Though he agrees no policy could end underage smoking for good, he said there’s evidence from the United States that increased age requirements do reduce cigarette consumption among teenagers.

"It makes a difference how old you are to the minimum age," he explained. "If you have a minimum age of 21 and you are 20, you probably will know somebody’s brother or sister or a friend who is 21. But if you’re 16 or 17, it’s going to be harder."

So far, the proposal has received some cautious support among advocates in Newfoundland and Labrador.

Kevin Coady helps run the Newfoundland and Labrador Alliance for the Control of Tobacco. (CTV News)

Kevin Coady, who helps run the Newfoundland and Labrador Alliance for the Control of Tobacco, said he wants to see a further crackdown on vaping products in the province.

He said the rates for vaping in the province are "startling," quoting surveys that suggest 50 per cent of high schoolers in Newfoundland have ever or are continuing to vape.

"The tobacco industry is so creative in the way they market to young people," he said. "Vaping is the tobacco industry. They’ve found a new way to deliver nicotine."

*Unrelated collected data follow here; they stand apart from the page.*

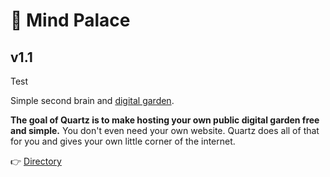 # 🌱 Mind Palace
## v1.1

Test

Simple second brain and [digital garden](https://jzhao.xyz/posts/digital-gardening).

**The goal of Quartz is to make hosting your own public digital garden free and simple.** You don't even need your own website. Quartz does all of that for you and gives your own little corner of the internet.

👉  [Directory](moc/directory.md)
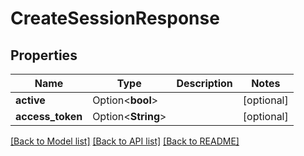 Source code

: # CreateSessionResponse

## Properties

Name | Type | Description | Notes
------------ | ------------- | ------------- | -------------
**active** | Option<**bool**> |  | [optional]
**access_token** | Option<**String**> |  | [optional]

[[Back to Model list]](../README.md#documentation-for-models) [[Back to API list]](../README.md#documentation-for-api-endpoints) [[Back to README]](../README.md)


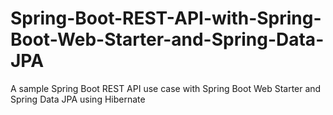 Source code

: # Spring-Boot-REST-API-with-Spring-Boot-Web-Starter-and-Spring-Data-JPA
 A sample Spring Boot REST API use case with Spring Boot Web Starter and Spring Data JPA using Hibernate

Tobacco industry insider Max Krangle, who spent years working as a lawyer for tobacco firms around the world, said he’s not exactly sure how industry giants will respond to the latest restriction push by Newfoundland and Labrador and P.E.I.

He said, despite years of restrictions put in place by various governments, the tobacco industry is still very profitable — in part because restrictions on display and marketing mean those companies have fewer costs than they used to.

"If... in some way the industry can figure out a way to get around the limitations and still profit from their existing consumers, they may not be so quick to fight this legislation," he said.

While he acknowledged constitutional law wasn’t his expertise, he did say he wonders if a restrictive law like the ones proposed in Atlantic Canada could pass court challenges.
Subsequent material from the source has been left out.